When I was in my third trimester—you know really into the fat, wobble, sweating-all-the-time phase—we were approaching summer. And I live in Perth, so a Western Australian desert summer is not to be messed with. To make my situation better, I didn’t have air-conditioning and a heat wave was fast approaching. I did what any respectable person would do and headed to the shopping centre to leech off their cool air.
You know, the shopping centre isn’t really a pregnant lady’s friend. One: You have to walk … that in itself is tough BUT to navigate a big shopping centre with swarms of other people while you waddle through, nightmare! Two: Shops to me are; clothes, food and other pretty stuff. So you can imagine that clothes is a no go and pretty much meltdown zone for a heavily pregnant expectant mum and food…basically a bottomless pit.
This whole “shopping” idea was actually depressing and making me hungrier, hotter and more exhausted than ever—hot mess mum meltdown about to happen! So I sat down on the nearest seat, which happened to be right under the escalators to the movies and eureka, I had it!
The movies are always unbearably cold, you can sit down in comfy chairs for one-two hours, no matter the crowd, you’re not battling for walk space, if you pick strategically you can have two, or three or half a row to yourself AND overpriced movie snacks ALL TO YOURSELF! Without your partner or a friend, you can see ANY MOVIE YOU WANT!
So I waddled up, picked the best chick flick out bought a large popcorn and drink combo and a pack of Maltesers. Side note: cinemas are dark, ain’t nobody judging me in the dark, win! I stumbled on a paradise, on a cold, quiet, junk food paradise which was mine and my unborn little man’s secret. I seriously couldn’t believe I hadn’t been cashing in on this dynamite paradise, albeit their cashing in on me with their ridiculous prices, BUT I had found my new sanctuary.
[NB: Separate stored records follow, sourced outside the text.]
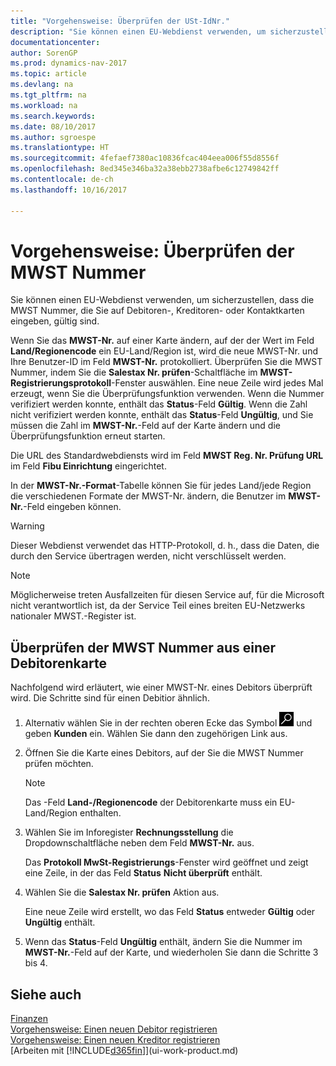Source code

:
 ```yaml
---
title: "Vorgehensweise: Überprüfen der USt-IdNr."
description: "Sie können einen EU-Webdienst verwenden, um sicherzustellen, dass die MWST Nummer, die Sie auf Debitoren-, Kreditoren- oder Kontaktkarten eingeben, gültig sind."
documentationcenter: 
author: SorenGP
ms.prod: dynamics-nav-2017
ms.topic: article
ms.devlang: na
ms.tgt_pltfrm: na
ms.workload: na
ms.search.keywords: 
ms.date: 08/10/2017
ms.author: sgroespe
ms.translationtype: HT
ms.sourcegitcommit: 4fefaef7380ac10836fcac404eea006f55d8556f
ms.openlocfilehash: 8ed345e346ba32a38ebb2738afbe6c12749842ff
ms.contentlocale: de-ch
ms.lasthandoff: 10/16/2017

---
```

# <a name="how-to-verify-vat-registration-numbers"></a>Vorgehensweise: Überprüfen der MWST Nummer
Sie können einen EU-Webdienst verwenden, um sicherzustellen, dass die MWST Nummer, die Sie auf Debitoren-, Kreditoren- oder Kontaktkarten eingeben, gültig sind.  

 Wenn Sie das **MWST-Nr.** auf einer Karte ändern, auf der der Wert im Feld **Land/Regionencode** ein EU-Land/Region ist, wird die neue MWST-Nr. und Ihre Benutzer-ID im Feld **MWST-Nr.** protokolliert. Überprüfen Sie die MWST Nummer, indem Sie die **Salestax Nr. prüfen**-Schaltfläche im **MWST-Registrierungsprotokoll**-Fenster auswählen. Eine neue Zeile wird jedes Mal erzeugt, wenn Sie die Überprüfungsfunktion verwenden. Wenn die Nummer verifiziert werden konnte, enthält das **Status**-Feld **Gültig**. Wenn die Zahl nicht verifiziert werden konnte, enthält das **Status**-Feld **Ungültig**, und Sie müssen die Zahl im **MWST-Nr.**-Feld auf der Karte ändern und die Überprüfungsfunktion erneut starten.  

 Die URL des Standardwebdiensts wird im Feld **MWST Reg. Nr. Prüfung URL** im Feld **Fibu Einrichtung** eingerichtet.  

 In der **MWST-Nr.-Format**-Tabelle können Sie für jedes Land/jede Region die verschiedenen Formate der MWST-Nr. ändern, die Benutzer im **MWST-Nr.**-Feld eingeben können.  

> [!WARNING]  
>  Dieser Webdienst verwendet das HTTP-Protokoll, d. h., dass die Daten, die durch den Service übertragen werden, nicht verschlüsselt werden.  

> [!NOTE]  
>  Möglicherweise treten Ausfallzeiten für diesen Service auf, für die Microsoft nicht verantwortlich ist, da der Service Teil eines breiten EU-Netzwerks nationaler MWST.-Register ist.  

## <a name="to-verify-a-vat-registration-number-from-a-customer-card"></a>Überprüfen der MWST Nummer aus einer Debitorenkarte  
Nachfolgend wird erläutert, wie einer MWST-Nr. eines Debitors überprüft wird. Die Schritte sind für einen Debitior ähnlich.   
1.  Alternativ wählen Sie in der rechten oberen Ecke das Symbol ![Nach Seite oder Bericht suchen](media/ui-search/search_small.png "Nach Seite oder Bericht suchen") und geben **Kunden** ein. Wählen Sie dann den zugehörigen Link aus.  

2.  Öffnen Sie die Karte eines Debitors, auf der Sie die MWST Nummer prüfen möchten.  

    > [!NOTE]  
    >  Das -Feld **Land-/Regionencode** der Debitorenkarte muss ein EU-Land/Region enthalten.  
3.  Wählen Sie im Inforegister **Rechnungsstellung** die Dropdownschaltfläche neben dem Feld **MWST-Nr.** aus.  

    Das **Protokoll MwSt-Registrierungs**-Fenster wird geöffnet und zeigt eine Zeile, in der das Feld **Status** **Nicht überprüft** enthält.  
4.  Wählen Sie die **Salestax Nr. prüfen** Aktion aus.  

     Eine neue Zeile wird erstellt, wo das Feld **Status** entweder **Gültig** oder **Ungültig** enthält.  
5.  Wenn das **Status**-Feld **Ungültig** enthält, ändern Sie die Nummer im **MWST-Nr.**-Feld auf der Karte, und wiederholen Sie dann die Schritte 3 bis 4.  

## <a name="see-also"></a>Siehe auch  
[Finanzen](finance.md)  
[Vorgehensweise: Einen neuen Debitor registrieren](sales-how-register-new-customers.md)  
[Vorgehensweise: Einen neuen Kreditor registrieren](purchasing-how-register-new-vendors.md)  
[Arbeiten mit [!INCLUDE[d365fin](includes/d365fin_md.md)]](ui-work-product.md)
Needless to say I kept my little paradise close to my heart, I didn’t even want to tell my husband my little secret. I went back at least once a month, I saw Inside Out and The Dressmaker and the ONLY negative was the amount of unsolicited, hormonal crying! Thank God the cinemas are dark!!
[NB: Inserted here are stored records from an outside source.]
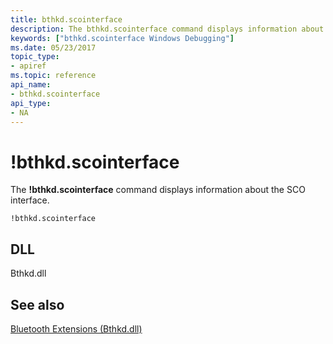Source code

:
 ```yaml
---
title: bthkd.scointerface
description: The bthkd.scointerface command displays information about the SCO interface.
keywords: ["bthkd.scointerface Windows Debugging"]
ms.date: 05/23/2017
topic_type:
- apiref
ms.topic: reference
api_name:
- bthkd.scointerface
api_type:
- NA
---
```


# !bthkd.scointerface


The **!bthkd.scointerface** command displays information about the SCO interface.

```dbgsyntax
!bthkd.scointerface
```

## <span id="DLL"></span><span id="dll"></span>DLL


Bthkd.dll

## <span id="see_also"></span>See also


[Bluetooth Extensions (Bthkd.dll)](bluetooh-extensions--bthkd-dll-.md)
Kaiser was born in January and Deadpool came out February 11. He fell asleep and the newborn sleep of two-three hours gave us a window of opportunity. We immediately got in the car, strapped him in and went to a 10am session of the movie. It was early and a Tuesday but we were determined. We put him in the wrap still dead asleep and took him to the movie. What a dream boat, strapped to me, keeping me warm he soundly slept, while I got to adult and date all in one.
About a month later I had time to kill and was feeling cocky. Kaiser was awake but I put him in the wrap and went to see How To Be Single. I sat in the nosebleed version of the cinema, where you are so close you have to crane to watch, but he was awake and there was no one around so we had room to be our happy, sad, unsettled selves if that was the way.
This time I had to feed him and I did, breast out for the whole movie. It calmed him and settled him and thank god for the front row. Again I felt cocky, until he spewed on me. As I had him in the wrap, so close to my chest, the vomit went straight down my bra and in between my boobs. I panicked for a moment but saw he was still sleeping, so you know what? I just sat there and watched the movie because he was sleeping, it was funny and honestly…mumlife now means a bit of spew.
Fast forward and he’s four months old. We take him to with us to see The Boss and how times have changed. He doesn’t simply go to sleep and I didn’t wear breastfeeding-friendly clothes, so I couldn’t just whip it out for a comfort feed. He’s more alert now and loves to play. We moved twice as he was restless and I ended up walking around with him and bouncing for the rest of the movie.
So, for now, that phase is gone, or maybe on hold. Soon he’ll be a little older and I’ll take him to the latest kids’ movie or cartoon. Soon it will be PG and then him wanting me to drop him off with friends. Soon he’ll be taking a girl on a date and one day his own son to the movies.
But for three blissful months before and four blissful months after, my son and I went to the movies…just mummy and me.